No. What happened is that I provided evidence that the horizon rose upwards when the altitude increased. When the drone increased its altitude, the horizon rose upwards in reference to the buildings.

... but didn't someone point out to you that the horizon stayed pretty much in place in the frame, and the building merely moved in the foreground as the drone rose?

Yes, the horizon pretty much stayed in the same place while the buildings fell beneath it. The horizon line was keeping level with the rising observer. It rose with the observer.

Under the Ancient Greek continuous perspective model the horizon should have dropped along with everything else.

AllAroundTheWorld predicted that it would fall rather than rise, and he was wrong. The entire premise of his thread was shown to be fallacious. Rather than addressing this failing he and others started harping on some other Youtube video about a water device and eyeballing its position with the horizon. The premise in the OP was busted.
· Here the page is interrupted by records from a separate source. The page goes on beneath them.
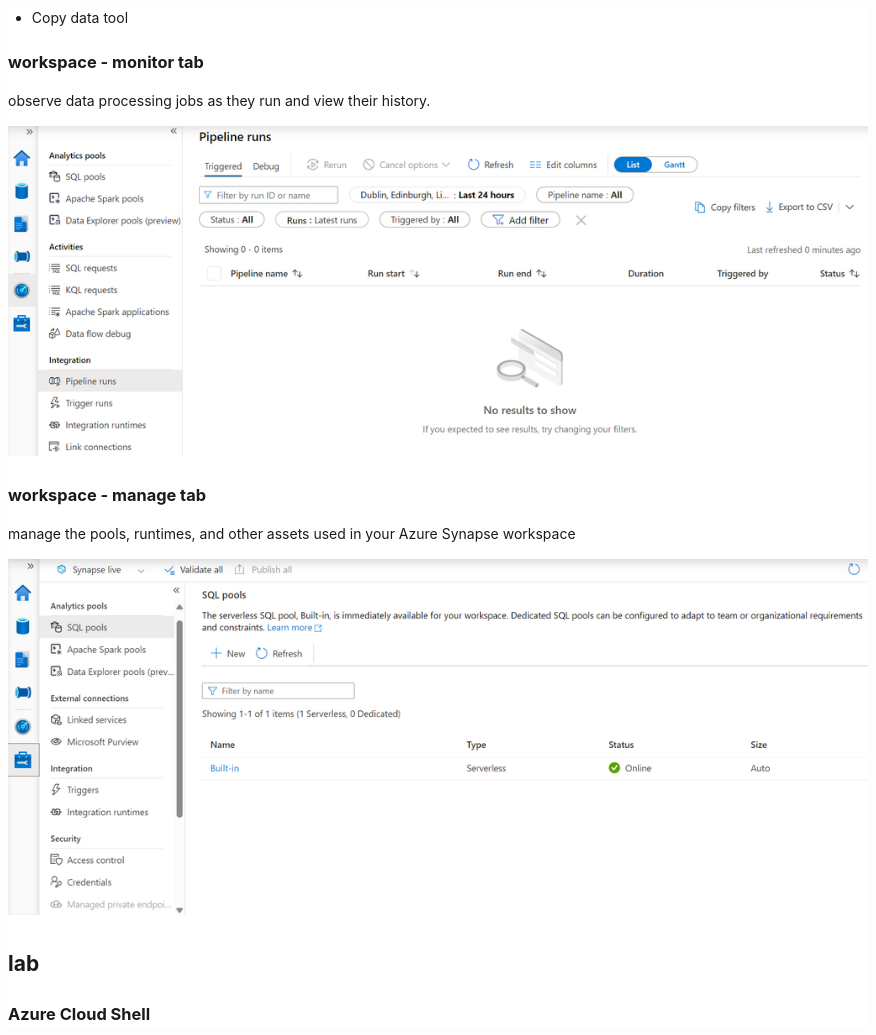 * Copy data tool

### workspace - monitor tab

observe data processing jobs as they run and view their history.

![a](img/2025-01-16-15-39-22.png)

### workspace - manage tab

manage the pools, runtimes, and other assets used in your Azure Synapse workspace

![a](img/2025-01-16-15-40-10.png)

## lab

### Azure Cloud Shell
The traditional theory of perspective shown to be untrue, and all he can do is distract.
« Last Edit: April 05, 2018, 10:30:39 PM by Tom Bishop »

HorstFue

Re: Radii of Certain Circles of Latitude
« Reply #19 on: April 05, 2018, 10:49:31 PM »
What I saw in the video provided by Tom:
The only reference line I see, is the line from the drone to the roof of the building.
At the beginning this line is pointing towards the sky. Then, as the drone goes higher, this line is tilted/dipped downwards.
It's no surprise, that anything that's farther away than the building, now appears to be rising relative to the building's roof.